━━━ RAW DATA ━━━

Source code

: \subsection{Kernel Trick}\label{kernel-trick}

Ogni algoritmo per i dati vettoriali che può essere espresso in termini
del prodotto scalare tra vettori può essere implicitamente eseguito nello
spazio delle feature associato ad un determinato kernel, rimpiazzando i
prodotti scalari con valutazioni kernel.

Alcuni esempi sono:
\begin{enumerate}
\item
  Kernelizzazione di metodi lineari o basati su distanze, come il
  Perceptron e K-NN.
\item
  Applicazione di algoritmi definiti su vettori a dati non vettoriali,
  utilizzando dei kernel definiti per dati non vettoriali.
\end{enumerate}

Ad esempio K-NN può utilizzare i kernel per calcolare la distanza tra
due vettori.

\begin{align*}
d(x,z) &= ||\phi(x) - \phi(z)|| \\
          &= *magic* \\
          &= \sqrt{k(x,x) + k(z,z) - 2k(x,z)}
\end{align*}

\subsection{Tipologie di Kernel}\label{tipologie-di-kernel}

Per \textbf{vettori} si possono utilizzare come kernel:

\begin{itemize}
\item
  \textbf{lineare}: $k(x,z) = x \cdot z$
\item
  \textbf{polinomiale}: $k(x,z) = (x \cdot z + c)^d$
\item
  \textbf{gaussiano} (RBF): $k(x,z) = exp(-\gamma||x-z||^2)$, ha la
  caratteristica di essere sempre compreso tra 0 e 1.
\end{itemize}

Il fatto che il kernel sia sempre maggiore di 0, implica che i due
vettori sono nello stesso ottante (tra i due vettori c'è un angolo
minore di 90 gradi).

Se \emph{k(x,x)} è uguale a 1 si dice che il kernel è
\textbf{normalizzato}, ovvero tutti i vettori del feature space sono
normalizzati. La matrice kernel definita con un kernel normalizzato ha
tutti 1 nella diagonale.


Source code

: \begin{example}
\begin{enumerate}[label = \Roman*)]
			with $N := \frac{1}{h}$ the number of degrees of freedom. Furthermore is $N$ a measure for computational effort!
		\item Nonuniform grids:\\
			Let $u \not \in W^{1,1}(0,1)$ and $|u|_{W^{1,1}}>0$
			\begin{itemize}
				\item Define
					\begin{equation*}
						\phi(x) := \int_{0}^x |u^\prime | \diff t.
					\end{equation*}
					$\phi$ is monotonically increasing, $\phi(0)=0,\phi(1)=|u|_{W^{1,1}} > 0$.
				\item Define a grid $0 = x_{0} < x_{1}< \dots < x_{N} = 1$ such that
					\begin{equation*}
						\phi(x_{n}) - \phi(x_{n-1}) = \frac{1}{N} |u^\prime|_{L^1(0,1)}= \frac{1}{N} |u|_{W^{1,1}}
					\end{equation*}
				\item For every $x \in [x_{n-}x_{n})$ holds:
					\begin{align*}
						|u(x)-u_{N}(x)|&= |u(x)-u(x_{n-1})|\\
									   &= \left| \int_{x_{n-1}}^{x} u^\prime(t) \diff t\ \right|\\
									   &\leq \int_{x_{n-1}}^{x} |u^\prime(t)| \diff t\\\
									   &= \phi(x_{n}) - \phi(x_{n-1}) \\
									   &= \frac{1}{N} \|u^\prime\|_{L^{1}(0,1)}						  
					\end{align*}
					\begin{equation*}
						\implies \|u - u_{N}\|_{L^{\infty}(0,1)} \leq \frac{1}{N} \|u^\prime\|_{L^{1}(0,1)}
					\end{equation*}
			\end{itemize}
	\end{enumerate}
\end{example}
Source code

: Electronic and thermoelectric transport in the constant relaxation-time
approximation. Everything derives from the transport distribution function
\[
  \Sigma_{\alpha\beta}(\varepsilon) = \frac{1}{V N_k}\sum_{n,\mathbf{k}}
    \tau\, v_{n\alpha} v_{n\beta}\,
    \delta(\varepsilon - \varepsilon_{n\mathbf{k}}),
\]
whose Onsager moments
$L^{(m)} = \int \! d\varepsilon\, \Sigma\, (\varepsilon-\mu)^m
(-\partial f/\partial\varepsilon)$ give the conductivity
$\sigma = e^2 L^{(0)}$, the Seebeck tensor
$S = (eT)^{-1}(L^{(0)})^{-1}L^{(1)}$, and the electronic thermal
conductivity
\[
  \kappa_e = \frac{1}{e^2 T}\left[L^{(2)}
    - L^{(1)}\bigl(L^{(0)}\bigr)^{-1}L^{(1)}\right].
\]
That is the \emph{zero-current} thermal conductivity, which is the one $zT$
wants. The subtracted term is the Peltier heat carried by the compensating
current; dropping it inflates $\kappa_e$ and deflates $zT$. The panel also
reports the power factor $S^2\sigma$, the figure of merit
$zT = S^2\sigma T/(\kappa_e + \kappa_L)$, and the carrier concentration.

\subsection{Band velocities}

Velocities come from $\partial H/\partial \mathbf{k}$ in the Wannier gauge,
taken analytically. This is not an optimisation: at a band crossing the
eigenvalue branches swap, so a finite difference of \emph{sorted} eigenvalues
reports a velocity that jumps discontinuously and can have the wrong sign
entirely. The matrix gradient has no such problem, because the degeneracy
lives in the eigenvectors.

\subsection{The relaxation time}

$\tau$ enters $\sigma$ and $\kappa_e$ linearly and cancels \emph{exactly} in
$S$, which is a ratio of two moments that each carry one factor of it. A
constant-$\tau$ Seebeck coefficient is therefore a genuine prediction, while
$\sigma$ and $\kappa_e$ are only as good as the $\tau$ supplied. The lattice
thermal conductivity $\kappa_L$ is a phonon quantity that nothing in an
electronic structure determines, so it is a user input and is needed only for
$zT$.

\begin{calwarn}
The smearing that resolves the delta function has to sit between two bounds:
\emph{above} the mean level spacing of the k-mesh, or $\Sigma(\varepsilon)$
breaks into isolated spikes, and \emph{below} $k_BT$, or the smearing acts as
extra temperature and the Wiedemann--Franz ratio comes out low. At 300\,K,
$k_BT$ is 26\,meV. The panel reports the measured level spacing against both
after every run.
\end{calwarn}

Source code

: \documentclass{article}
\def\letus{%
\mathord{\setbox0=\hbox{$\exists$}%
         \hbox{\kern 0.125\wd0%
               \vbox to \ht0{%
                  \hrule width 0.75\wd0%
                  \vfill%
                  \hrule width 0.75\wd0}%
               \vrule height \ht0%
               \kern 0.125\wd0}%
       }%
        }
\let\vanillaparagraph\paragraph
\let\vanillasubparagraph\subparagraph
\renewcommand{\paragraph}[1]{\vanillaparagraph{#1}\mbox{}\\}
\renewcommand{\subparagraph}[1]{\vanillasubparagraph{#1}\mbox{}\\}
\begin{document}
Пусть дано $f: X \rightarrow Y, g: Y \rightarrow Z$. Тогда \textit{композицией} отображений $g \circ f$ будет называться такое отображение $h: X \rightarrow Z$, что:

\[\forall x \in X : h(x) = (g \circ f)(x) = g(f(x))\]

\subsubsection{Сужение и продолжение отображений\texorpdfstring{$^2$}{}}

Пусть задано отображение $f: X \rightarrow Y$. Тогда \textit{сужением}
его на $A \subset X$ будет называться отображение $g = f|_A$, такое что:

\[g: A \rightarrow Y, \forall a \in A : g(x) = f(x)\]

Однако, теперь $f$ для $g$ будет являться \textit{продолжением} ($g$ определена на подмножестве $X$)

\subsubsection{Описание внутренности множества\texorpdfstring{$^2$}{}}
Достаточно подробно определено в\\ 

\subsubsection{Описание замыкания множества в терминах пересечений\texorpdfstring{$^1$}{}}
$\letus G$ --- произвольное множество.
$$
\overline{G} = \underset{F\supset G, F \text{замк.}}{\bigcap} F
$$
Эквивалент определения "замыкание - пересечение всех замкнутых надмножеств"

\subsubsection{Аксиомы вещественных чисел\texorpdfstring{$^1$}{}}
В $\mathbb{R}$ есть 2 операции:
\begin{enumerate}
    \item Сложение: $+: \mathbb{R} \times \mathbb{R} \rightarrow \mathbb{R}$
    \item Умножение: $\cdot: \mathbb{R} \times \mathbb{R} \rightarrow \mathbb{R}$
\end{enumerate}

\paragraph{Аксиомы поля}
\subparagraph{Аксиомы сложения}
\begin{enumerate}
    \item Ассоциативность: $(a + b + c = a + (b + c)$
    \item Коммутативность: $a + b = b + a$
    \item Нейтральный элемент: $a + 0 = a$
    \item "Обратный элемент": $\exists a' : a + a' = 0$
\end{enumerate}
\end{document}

━━━

## TRY IT
Please give back exactly the lines of the listing above that run from the one containing "factor of it. A" through the one containing "spacing against both", and only those.

## SOLUTION TO THIS TASK
$S$, which is a ratio of two moments that each carry one factor of it. A
constant-$\tau$ Seebeck coefficient is therefore a genuine prediction, while
$\sigma$ and $\kappa_e$ are only as good as the $\tau$ supplied. The lattice
thermal conductivity $\kappa_L$ is a phonon quantity that nothing in an
electronic structure determines, so it is a user input and is needed only for
$zT$.

\begin{calwarn}
The smearing that resolves the delta function has to sit between two bounds:
\emph{above} the mean level spacing of the k-mesh, or $\Sigma(\varepsilon)$
breaks into isolated spikes, and \emph{below} $k_BT$, or the smearing acts as
extra temperature and the Wiedemann--Franz ratio comes out low. At 300\,K,
$k_BT$ is 26\,meV. The panel reports the measured level spacing against both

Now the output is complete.